Na ausência de projetos alternativos (França não estava), a direita alemã se dotou de uma arquitetura europeia à medida de sua economia exportadora e de sua minguante demografia. Quando eclodiu a crise, há dez anos, ofereceu uma explicação nacional em linha com a ortodoxia neoliberal ao que era um problema sistêmico internacional. A austeridade que seguiu ao dumping salarial, tudo isso apresentado num envoltório moralizante de Pigs e virtuosos, destroçou a promessa de prosperidade e a perspectiva de nivelamento entre os Estados membros da UE, conduzindo-a numa direção desintegradora. O euroceticismo, uma ideologia razoável e lúcida à luz do que oferece o europeísmo realmente existente, ficou majoritariamente nas mãos da extrema direita, inclusive na Alemanha que hoje conta com o maior grupo parlamentar de extrema-direita de todo o continente: 92 deputados da AfD, sem contar alguns companheiros de viagem da CSU bávara.

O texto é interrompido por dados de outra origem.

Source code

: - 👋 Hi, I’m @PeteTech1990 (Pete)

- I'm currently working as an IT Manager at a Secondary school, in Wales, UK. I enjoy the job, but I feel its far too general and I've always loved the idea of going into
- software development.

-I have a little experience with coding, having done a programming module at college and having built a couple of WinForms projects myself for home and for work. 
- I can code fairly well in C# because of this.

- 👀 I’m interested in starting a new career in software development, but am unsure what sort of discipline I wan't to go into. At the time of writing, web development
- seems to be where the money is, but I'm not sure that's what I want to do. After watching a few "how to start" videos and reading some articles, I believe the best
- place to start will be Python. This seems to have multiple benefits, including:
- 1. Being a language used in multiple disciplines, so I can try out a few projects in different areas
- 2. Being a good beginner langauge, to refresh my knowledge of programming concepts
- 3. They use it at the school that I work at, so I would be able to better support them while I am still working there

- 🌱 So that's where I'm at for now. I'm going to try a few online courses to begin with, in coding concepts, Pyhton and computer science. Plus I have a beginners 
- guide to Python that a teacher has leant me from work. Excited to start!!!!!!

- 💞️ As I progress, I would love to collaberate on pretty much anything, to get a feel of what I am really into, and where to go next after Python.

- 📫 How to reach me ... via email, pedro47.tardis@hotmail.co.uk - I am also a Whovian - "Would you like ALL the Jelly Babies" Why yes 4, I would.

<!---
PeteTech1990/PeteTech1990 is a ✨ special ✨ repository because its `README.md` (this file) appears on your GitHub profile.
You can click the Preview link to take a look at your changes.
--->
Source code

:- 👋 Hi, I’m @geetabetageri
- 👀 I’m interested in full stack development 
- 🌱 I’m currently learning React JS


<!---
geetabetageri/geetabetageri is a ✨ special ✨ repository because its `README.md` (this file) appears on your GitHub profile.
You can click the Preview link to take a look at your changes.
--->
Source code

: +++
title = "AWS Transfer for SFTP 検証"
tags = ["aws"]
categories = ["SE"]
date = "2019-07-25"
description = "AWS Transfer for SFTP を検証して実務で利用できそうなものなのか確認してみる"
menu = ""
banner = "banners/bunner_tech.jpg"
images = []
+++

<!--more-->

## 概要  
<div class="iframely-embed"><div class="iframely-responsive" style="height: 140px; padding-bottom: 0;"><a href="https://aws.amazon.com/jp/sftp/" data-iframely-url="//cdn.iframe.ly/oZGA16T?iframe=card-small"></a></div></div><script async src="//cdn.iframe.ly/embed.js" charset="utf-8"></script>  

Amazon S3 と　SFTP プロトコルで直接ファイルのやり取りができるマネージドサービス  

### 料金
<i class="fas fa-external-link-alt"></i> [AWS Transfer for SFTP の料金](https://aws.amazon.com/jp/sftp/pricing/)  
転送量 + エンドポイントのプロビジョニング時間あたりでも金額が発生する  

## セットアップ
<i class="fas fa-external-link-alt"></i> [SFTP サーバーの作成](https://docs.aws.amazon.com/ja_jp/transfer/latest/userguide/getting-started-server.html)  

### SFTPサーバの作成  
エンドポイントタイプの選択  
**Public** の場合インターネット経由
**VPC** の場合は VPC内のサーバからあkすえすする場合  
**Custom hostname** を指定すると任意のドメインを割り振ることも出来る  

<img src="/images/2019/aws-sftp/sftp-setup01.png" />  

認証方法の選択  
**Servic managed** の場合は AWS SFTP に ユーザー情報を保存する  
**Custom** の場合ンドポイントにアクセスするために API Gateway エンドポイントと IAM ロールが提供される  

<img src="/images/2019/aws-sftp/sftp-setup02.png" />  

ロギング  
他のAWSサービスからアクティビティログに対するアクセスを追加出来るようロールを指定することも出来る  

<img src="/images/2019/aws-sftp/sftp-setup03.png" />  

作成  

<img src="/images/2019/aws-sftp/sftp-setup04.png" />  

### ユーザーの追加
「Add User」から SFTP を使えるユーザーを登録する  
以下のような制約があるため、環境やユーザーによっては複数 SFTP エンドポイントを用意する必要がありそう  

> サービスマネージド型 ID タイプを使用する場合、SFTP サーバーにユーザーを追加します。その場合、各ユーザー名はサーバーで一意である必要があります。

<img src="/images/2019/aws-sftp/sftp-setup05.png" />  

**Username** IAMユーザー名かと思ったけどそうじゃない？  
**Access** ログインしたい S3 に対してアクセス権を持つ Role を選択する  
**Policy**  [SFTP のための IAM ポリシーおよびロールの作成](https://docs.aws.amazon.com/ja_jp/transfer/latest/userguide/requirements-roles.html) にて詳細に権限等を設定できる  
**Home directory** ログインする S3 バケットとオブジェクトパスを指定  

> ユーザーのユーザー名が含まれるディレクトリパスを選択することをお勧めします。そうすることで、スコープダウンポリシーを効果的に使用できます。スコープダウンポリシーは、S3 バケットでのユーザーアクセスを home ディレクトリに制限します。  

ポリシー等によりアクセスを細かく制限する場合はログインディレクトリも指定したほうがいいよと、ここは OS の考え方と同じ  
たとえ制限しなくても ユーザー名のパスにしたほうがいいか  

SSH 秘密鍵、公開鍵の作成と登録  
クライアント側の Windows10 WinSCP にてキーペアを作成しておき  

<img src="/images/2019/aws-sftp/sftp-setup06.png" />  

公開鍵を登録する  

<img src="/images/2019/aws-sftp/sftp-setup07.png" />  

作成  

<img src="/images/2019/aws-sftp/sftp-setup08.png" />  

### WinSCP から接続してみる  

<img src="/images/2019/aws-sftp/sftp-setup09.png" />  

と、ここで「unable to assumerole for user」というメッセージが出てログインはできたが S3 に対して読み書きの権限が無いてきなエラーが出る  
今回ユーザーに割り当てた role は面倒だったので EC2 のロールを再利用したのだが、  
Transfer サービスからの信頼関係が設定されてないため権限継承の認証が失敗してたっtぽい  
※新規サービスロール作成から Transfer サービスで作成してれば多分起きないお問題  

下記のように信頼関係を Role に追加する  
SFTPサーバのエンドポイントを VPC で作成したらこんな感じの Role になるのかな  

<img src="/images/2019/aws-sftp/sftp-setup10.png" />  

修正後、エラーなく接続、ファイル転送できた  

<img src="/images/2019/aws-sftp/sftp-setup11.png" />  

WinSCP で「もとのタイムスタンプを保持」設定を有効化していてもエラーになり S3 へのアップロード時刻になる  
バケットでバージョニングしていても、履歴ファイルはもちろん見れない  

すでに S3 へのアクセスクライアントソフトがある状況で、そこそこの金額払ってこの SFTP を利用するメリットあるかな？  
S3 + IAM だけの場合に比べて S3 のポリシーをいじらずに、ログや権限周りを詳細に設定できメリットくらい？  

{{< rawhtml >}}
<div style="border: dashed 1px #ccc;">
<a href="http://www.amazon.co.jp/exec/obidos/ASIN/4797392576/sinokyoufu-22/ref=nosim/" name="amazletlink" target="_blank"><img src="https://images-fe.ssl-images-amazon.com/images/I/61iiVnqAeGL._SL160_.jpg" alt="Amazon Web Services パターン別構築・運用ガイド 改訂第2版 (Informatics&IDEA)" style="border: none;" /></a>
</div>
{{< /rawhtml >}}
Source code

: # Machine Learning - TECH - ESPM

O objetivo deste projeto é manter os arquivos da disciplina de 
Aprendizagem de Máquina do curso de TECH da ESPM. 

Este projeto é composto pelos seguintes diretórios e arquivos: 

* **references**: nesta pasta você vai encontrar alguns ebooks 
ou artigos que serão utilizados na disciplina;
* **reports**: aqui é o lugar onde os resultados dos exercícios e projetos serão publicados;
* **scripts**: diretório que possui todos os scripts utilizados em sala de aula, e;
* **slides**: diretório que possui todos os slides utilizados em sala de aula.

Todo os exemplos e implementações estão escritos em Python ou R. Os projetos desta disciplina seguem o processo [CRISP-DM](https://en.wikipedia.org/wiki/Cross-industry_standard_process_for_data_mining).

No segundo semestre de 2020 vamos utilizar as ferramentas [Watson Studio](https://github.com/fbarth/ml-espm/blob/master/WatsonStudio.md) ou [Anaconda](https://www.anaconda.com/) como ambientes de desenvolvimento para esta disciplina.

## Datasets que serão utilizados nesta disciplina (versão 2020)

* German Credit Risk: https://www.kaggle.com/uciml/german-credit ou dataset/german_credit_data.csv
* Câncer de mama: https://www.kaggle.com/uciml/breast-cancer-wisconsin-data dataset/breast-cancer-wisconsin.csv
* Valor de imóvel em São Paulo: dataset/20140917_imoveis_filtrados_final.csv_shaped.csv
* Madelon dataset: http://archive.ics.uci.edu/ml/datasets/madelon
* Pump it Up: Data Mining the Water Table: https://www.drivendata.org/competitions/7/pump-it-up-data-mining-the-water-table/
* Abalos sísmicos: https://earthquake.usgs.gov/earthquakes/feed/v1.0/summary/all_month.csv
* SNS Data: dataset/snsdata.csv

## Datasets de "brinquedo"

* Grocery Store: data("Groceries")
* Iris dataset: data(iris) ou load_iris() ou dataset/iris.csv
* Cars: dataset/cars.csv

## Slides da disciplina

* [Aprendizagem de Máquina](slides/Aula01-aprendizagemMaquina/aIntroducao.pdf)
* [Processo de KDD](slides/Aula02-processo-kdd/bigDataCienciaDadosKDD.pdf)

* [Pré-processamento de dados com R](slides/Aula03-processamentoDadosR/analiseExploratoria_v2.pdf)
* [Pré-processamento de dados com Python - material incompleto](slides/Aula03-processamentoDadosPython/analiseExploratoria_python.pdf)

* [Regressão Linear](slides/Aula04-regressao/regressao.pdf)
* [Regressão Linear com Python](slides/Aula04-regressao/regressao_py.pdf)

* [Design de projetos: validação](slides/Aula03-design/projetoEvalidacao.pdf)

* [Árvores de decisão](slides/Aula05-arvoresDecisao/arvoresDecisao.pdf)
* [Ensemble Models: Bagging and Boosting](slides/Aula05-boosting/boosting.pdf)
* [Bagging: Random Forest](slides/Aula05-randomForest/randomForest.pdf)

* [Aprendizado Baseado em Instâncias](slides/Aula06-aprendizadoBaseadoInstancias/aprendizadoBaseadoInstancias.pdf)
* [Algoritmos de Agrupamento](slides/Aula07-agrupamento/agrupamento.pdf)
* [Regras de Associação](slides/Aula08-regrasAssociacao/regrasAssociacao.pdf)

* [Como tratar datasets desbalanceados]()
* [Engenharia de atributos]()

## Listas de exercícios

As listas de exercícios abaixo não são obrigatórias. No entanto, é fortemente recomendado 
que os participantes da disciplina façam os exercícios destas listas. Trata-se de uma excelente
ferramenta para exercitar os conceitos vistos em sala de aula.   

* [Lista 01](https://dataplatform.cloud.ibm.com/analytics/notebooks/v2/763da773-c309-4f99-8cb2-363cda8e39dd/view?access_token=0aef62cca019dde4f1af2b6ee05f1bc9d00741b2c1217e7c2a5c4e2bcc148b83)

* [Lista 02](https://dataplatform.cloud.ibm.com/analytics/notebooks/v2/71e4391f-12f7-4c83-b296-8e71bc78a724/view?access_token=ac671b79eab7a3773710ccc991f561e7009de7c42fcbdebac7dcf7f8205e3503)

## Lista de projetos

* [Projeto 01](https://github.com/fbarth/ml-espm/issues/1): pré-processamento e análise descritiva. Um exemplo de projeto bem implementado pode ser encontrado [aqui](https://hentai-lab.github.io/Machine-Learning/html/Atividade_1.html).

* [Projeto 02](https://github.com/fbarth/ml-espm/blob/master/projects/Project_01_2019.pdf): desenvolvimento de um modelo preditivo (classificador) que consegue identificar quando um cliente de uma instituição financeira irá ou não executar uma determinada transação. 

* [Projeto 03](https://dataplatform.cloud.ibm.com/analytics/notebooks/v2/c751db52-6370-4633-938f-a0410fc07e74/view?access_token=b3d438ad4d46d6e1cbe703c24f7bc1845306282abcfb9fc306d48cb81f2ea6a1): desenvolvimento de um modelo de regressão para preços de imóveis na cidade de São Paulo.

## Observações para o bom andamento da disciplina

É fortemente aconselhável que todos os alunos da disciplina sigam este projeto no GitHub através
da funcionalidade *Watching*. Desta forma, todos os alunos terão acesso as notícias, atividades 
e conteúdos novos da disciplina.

O artificial conflito com a Rússia provocado pela ampliação da OTAN e seus prolegômenos, enterrou a Ostpolitik, o contrito imperativo de ter boas relações com a Rússia, o que significa não ignorar seus interesses, para regressar a uma dialética de tensão militar e sanções ditadas por Washington. Merkel não contradisse nunca a hipoteca americana que a UE tem em matéria de política exterior e de segurança, via OTAN. E quando a direita alemã lança balões metereológicos soberanistas para sacudir essa hipoteca, o que se vislumbra parece pior que a enfermidade, por exemplo o incipiente debate alemão sobre la oportunidade de se ter uma arma nuclear…
Seu aporte
O aporte da merkeologia à política foi simplória, mas inequivocamente reacionária. Aí está seu conceito principal: a marktkonforme demokratie, um quadro no qual é a democracia que se adapta ao mercado e não o contrário. Daí uma limitada visão de mundo que conjuga o desmonte do Estado social com a competição na globalização. Trata-se de seu 7/25/50: a União Europeia representa cerca de 7% da população mundial, gera 25% do PIB e responde por 50% do gasto social global, logo para ser competitivos é preciso cortar nestes 50%.
Poucas ideias
Na RDA, Merkel foi uma cidadã integrada, com responsabilidades e funções no sistema. Com a queda do regime soube adaptar-se e fazer carreira no quadro da nova Alemanha. Senso de oportunidade nunca lhe faltou. Mas o que mais além disso? Muito poucas ideias, e ainda menos “valores”. O governo foi, e continuará sendo nos dois anos que lhe restam, uma administração do que há: atender aos interesses dos poderes fáticos (sua indústria do automóvel, o mundo das finanças) e escutar quando se possa o sentimento majoritário do eleitorado para se manter no poder. Viu em março de 2011 que o acidente de Fukushima fazia eleitoralmente inviável sua cerrada defesa das usinas nucleares, e cedeu (ao preço de voltar a queimar mais carvão do que ninguém). Viu a avalanche auto-organizada de migrantes procedentes dos desastres na Síria, Líbia e outros lugares, e pôs, no outono de 2015, uma enganosa medalha liberal que paliasse sua péssima imagem na Europa depois dos protestos de verão daquele ano pelo abuso do referendo grego. Agora Merkel anuncia sua saída de cena em dois anos, consciente de qualquer tempo futuro será pior. Claro que nem tudo aqui apontado é culpa de Merkel, mas ela foi a personagem política europeia com mais poder durante um período aziago.